Joti Y, Nakagawa H, Kataoka M, Kitao A - Biophys. J. (2008)

Bottom Line: The peak frequency in the minimal hydration state shifts to lower than that in the full hydration state.Protein motions, which contribute to the boson peak, are distributed throughout the whole protein.The fine structure of the dynamics structure factor is expected to be detected by the experiment if a high resolution instrument (< approximately 20 microeV) is developed in the near future.

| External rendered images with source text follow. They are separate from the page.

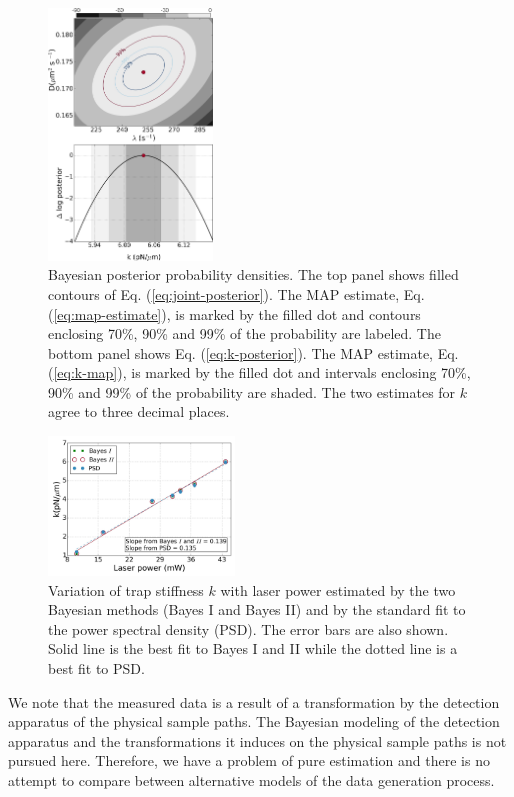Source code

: \documentclass[english,aps, twocolumn, pre,superscriptaddress]{revtex4-1}
\begin{document}
\begin{figure}[h]
\includegraphics[width=0.39\textwidth]{figure3}

\caption{Bayesian posterior probability densities. The top panel shows filled
contours of Eq. (\ref{eq:joint-posterior}). The MAP estimate, Eq.
(\ref{eq:map-estimate}), is marked by the filled dot and contours
enclosing 70\%, 90\% and 99\% of the probability are labeled. The
bottom panel shows Eq. (\ref{eq:k-posterior}). The MAP estimate,
Eq. (\ref{eq:k-map}), is marked by the filled dot and intervals enclosing
70\%, 90\% and 99\% of the probability are shaded. The two estimates
for $k$ agree to three decimal places.\label{fig:bayes-I-and-II}}
\end{figure}

\begin{figure}[h]
\includegraphics[width=0.44\textwidth]{figure4}

\caption{Variation of trap stiffness $k$ with laser power estimated by the
two Bayesian methods (Bayes I and Bayes II) and by the standard fit
to the power spectral density (PSD). The error bars are also shown.
Solid line is the best fit to Bayes I and II while the dotted line
is a best fit to PSD.\label{fig:Variation-of-trap}}
\end{figure}

We note that the measured data is a result of a transformation by
the detection apparatus of the physical sample paths. The Bayesian
modeling of the detection apparatus and the transformations it induces
on the physical sample paths is not pursued here. Therefore, we have
a problem of pure estimation and there is no attempt to compare between
alternative models of the data generation process. 
\end{document}
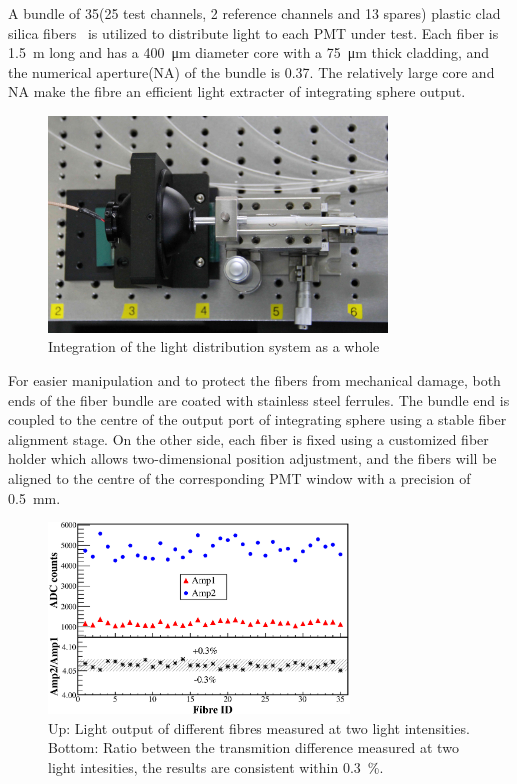 \documentclass[5p, times]{elsarticle}
\begin{document}
A bundle of 35(25 test channels, 2 reference channels and 13 spares) plastic clad silica fibers~\cite{optical_fibre} is utilized to distribute light to each PMT under test.
Each fiber is \SI{1.5}{\meter} long and has a \SI{400}{\micro\meter} diameter core with a \SI{75}{\micro\meter} thick cladding, and the numerical aperture(NA) of the bundle is 0.37.
The relatively large core and NA make the fibre an efficient light extracter of integrating sphere output. 

\begin{figure}
 \centering
 \includegraphics[width=90mm]{light_source1_crop}
\caption{Integration of the light distribution system as a whole}
\label{fig:light_source}
\end{figure} 

For easier manipulation and to protect the fibers from mechanical damage, both ends of the fiber bundle are coated with stainless steel ferrules.
The bundle end is coupled to the centre of the output port of integrating sphere using a stable fiber alignment stage.
On the other side, each fiber is fixed using a customized fiber holder which allows two-dimensional position adjustment, and the fibers will be aligned to the centre of the corresponding PMT window with a precision of \SI{0.5}{\milli\meter}.

\begin{figure}
 \centering
 \includegraphics[width=80mm]{fibre_diff}
\caption{Up: Light output of different fibres measured at two light intensities.
Bottom: Ratio between the transmition difference measured at two light intesities, the results are consistent within \textpm\SI{0.3}{\percent}.}
\label{fig:fibre_diff}
\end{figure} 
\end{document}
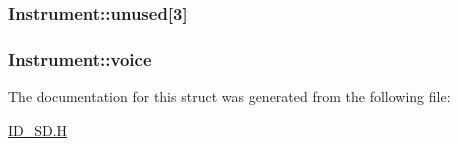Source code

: \label{structInstrument_a40e28df7a44faa1e42a800cd50ff52ab}
\hypertarget{structInstrument_a40bcda7399dcc7bb80e4a543c80680d9}{
\subsubsection[{unused}]{ {\bf Instrument::unused}\mbox{[}3\mbox{]}}}
\label{structInstrument_a40bcda7399dcc7bb80e4a543c80680d9}
\hypertarget{structInstrument_a47a6c9bb66ac68faf34e32a9f08de94b}{
\subsubsection[{voice}]{ {\bf Instrument::voice}}}
\label{structInstrument_a47a6c9bb66ac68faf34e32a9f08de94b}


The documentation for this struct was generated from the following file:\begin{DoxyCompactItemize}
\item 
\hyperlink{ID__SD_8H}{ID\_\-SD.H}\end{DoxyCompactItemize}
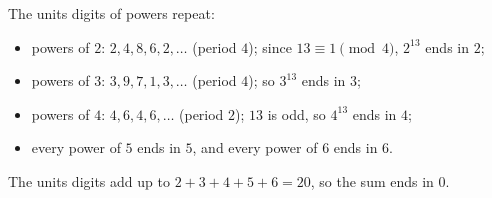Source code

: The units digits of powers repeat:
\begin{itemize}
\item powers of $2$: $2,4,8,6,2,\dots$ (period $4$); since $13\equiv1\pmod4$, $2^{13}$ ends in $2$;
\item powers of $3$: $3,9,7,1,3,\dots$ (period $4$); so $3^{13}$ ends in $3$;
\item powers of $4$: $4,6,4,6,\dots$ (period $2$); $13$ is odd, so $4^{13}$ ends in $4$;
\item every power of $5$ ends in $5$, and every power of $6$ ends in $6$.
\end{itemize}
The units digits add up to $2+3+4+5+6=20$, so the sum ends in $\boxed{0}$.
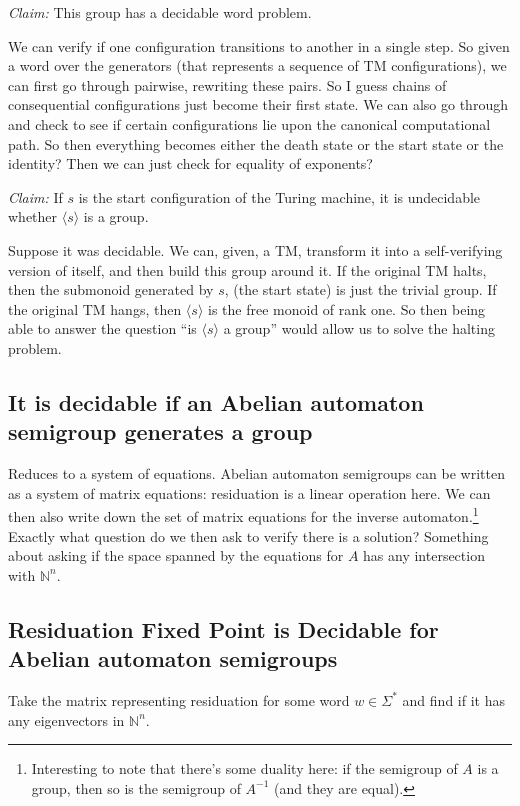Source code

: \documentclass[10pt]{article}
\begin{document}
\textit{Claim:} This group has a decidable word problem.

We can verify if one configuration transitions to another in a single
step. So given a word over the generators (that represents a sequence
of TM configurations), we can first go through pairwise, rewriting
these pairs. So I guess chains of consequential configurations just
become their first state. We can also go through and check to see if
certain configurations lie upon the canonical computational path. So
then everything becomes either the death state or the start state or
the identity? Then we can just check for equality of exponents?

\textit{Claim:} If $s$ is the start configuration of the Turing
machine, it is undecidable whether $\langle s \rangle$ is a group.

Suppose it was decidable. We can, given, a TM, transform it into a
self-verifying version of itself, and then build this group around
it. If the original TM halts, then the submonoid generated by $s$,
(the start state) is just the trivial group. If the original TM hangs,
then $\langle s \rangle$ is the free monoid of rank one. So then being
able to answer the question ``is $\langle s \rangle $ a group'' would
allow us to solve the halting problem.

\subsection{It is decidable if an Abelian automaton semigroup
  generates a group}

Reduces to a system of equations. Abelian automaton semigroups can be
written as a system of matrix equations: residuation is a linear
operation here. We can then also write down the set of matrix
equations for the inverse automaton.\footnote{Interesting to note that
  there's some duality here: if the semigroup of $A$ is a group, then
  so is the semigroup of $A^{-1}$ (and they are equal).}  Exactly what
question do we then ask to verify there is a solution? Something about
asking if the space spanned by the equations for $A$ has any
intersection with $\mathbb{N}^n$.

\subsection{Residuation Fixed Point is Decidable for Abelian automaton
  semigroups}

Take the matrix representing residuation for some word
$w \in \Sigma^*$ and find if it has any eigenvectors in
$\mathbb{N}^n$.
\end{document}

View Article: PubMed Central - PubMed

Affiliation: Institute of Molecular and Cellular Biosciences, University of Tokyo, 1-1-1 Yayoi, Bunkyo-ku, Tokyo 113-0032, Japan.

ABSTRACT
Hydration effects on protein dynamics were investigated by comparing the frequency dependence of the calculated neutron scattering spectra between full and minimal hydration states at temperatures between 100 and 300 K. The protein boson peak is observed in the frequency range 1-4 meV at 100 K in both states. The peak frequency in the minimal hydration state shifts to lower than that in the full hydration state. Protein motions with a frequency higher than 4 meV were shown to undergo almost harmonic motion in both states at all temperatures simulated, whereas those with a frequency lower than 1 meV dominate the total fluctuations above 220 K and contribute to the origin of the glass-like transition. At 300 K, the boson peak becomes buried in the quasielastic contributions in the full hydration state but is still observed in the minimal hydration state. The boson peak is observed when protein dynamics are trapped within a local minimum of its energy surface. Protein motions, which contribute to the boson peak, are distributed throughout the whole protein. The fine structure of the dynamics structure factor is expected to be detected by the experiment if a high resolution instrument (< approximately 20 microeV) is developed in the near future.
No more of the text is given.